- Born: Evan E. Evans: 1889 Helen Evans (née Hartz): 1894 Maryetta Evans: 1912 Lester E. Evans: 1919
- Origin: Homestead, Pennsylvania, United States
- Died: Evan E. Evans: 1962, Homestead, Pennsylvania Helen Evans: 1974 (age 80) Maryetta Evans: 2009 (age 96), West Palm Beach, Florida Lester E. Evans: 1989 (age 59), Pittsburgh, Pennsylvania
- Genres: Soft shoe dance, tap dance
- Years active: 1942-1960

= The Four Evans =

The Evans Family had a vaudeville family dance act in the mid-1900s. The Evans were the only complete American family in a war zone during World War II in the course of their performance tours of US military bases. The Evans family continued touring the US through 1960, playing engagements in all major cities and making television appearances.

== Background ==
Evan E. Evans began dancing as a child in Pittsburgh, Pennsylvania. In 1910, Evan married Helen Hartz, a fellow vaudeville circuit dancer. The married couple toured together and continued to tour following the birth of their first child, Maryetta Evans, in 1912, then settled back in Pittsburgh around the time of the birth of their second child, Lester Evans. Evan and Helen operated a dance studio in Homestead, and Maryetta and Lester were educated in Pittsburgh. Maryetta went on to study at the Art Institute of Pittsburgh, and Lester at University of Pittsburgh. The family developed their new touring act and took to the stage as "Four Evans: Two Generations of Dance."

=="The Four Evans"==
In 1942, The Evans Family were scouted by the United Service Organizations (USO) to perform at American military service locations. Between 1942 and 1953, the Four Evans completed USO tours of Europe, Africa, Japan, Korea, Greenland, and the United States. The Evans performed in Bastogne during the Battle of the Bulge, and escaped Belgium with Pennsylvania's 28th Division. Between 1946 and 1960, the Four Evans danced in major cities throughout the United States and played extended engagements at New York's Paramount Theatre. In 1944, the family performed for the Lord Mayor of London, England; in 1947, they danced for the Premier of Canada; in 1949, they appeared on WDTV, Pittsburgh's (and Pennsylvania's) first television station. In 1953, while traveling internationally, the Evans family survived a plane crash in the sea of Japan.

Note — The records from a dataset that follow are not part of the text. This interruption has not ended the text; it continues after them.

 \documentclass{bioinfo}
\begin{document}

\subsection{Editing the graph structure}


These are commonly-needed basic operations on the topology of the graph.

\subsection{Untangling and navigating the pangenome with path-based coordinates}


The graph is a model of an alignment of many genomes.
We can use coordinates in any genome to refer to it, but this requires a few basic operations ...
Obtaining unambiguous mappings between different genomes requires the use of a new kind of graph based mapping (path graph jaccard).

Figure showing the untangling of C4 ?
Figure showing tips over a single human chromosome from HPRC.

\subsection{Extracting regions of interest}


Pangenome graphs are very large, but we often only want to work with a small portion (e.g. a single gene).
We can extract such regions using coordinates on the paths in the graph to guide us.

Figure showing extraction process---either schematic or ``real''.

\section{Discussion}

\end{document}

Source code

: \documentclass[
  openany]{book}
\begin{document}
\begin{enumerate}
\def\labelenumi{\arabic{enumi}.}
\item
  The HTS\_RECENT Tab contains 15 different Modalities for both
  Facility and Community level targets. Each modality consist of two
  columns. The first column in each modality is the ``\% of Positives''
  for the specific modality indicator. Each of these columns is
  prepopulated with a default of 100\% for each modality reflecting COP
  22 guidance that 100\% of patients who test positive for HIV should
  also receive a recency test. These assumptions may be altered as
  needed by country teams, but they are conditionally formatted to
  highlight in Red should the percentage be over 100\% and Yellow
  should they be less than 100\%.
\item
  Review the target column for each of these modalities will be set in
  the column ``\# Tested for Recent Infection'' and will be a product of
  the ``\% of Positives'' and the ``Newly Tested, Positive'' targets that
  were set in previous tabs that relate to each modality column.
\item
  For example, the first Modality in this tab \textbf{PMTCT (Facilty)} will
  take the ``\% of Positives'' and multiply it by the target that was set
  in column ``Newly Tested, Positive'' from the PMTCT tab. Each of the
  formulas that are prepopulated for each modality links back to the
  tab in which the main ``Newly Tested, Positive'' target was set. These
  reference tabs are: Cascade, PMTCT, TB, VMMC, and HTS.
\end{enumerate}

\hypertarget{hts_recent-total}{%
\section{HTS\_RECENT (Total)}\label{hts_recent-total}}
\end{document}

==After "The Four Evans"==
From 1960, the Evans family operated a dance studio in Homestead. In 1962, Evan E. Evans died in Homestead at age 73. Lester Evans taught at Point Park University, and at Pittsburgh Creative and Performing Arts School, and he owned the Homestead studio from 1962. In 1974, Lester and Maryetta appeared on Mister Rogers' Neighborhood. Also in 1974, Helen Evans died at age 80. In the 1980s, Lester and Maryetta Evans toured again as "The Four Evans," with younger Evans family members. After Lester Evans died in 1989, Maryetta moved to Florida, where she continued to dance and instruct. In the late 1990s, while living in Palm Springs, Florida, Maryetta danced with The Fabulous Palm Springs Follies. In 1999, The Guinness Book of World Records named her the World's Oldest Professional Show Dancer at age 86. Maryetta Evans died in 2009.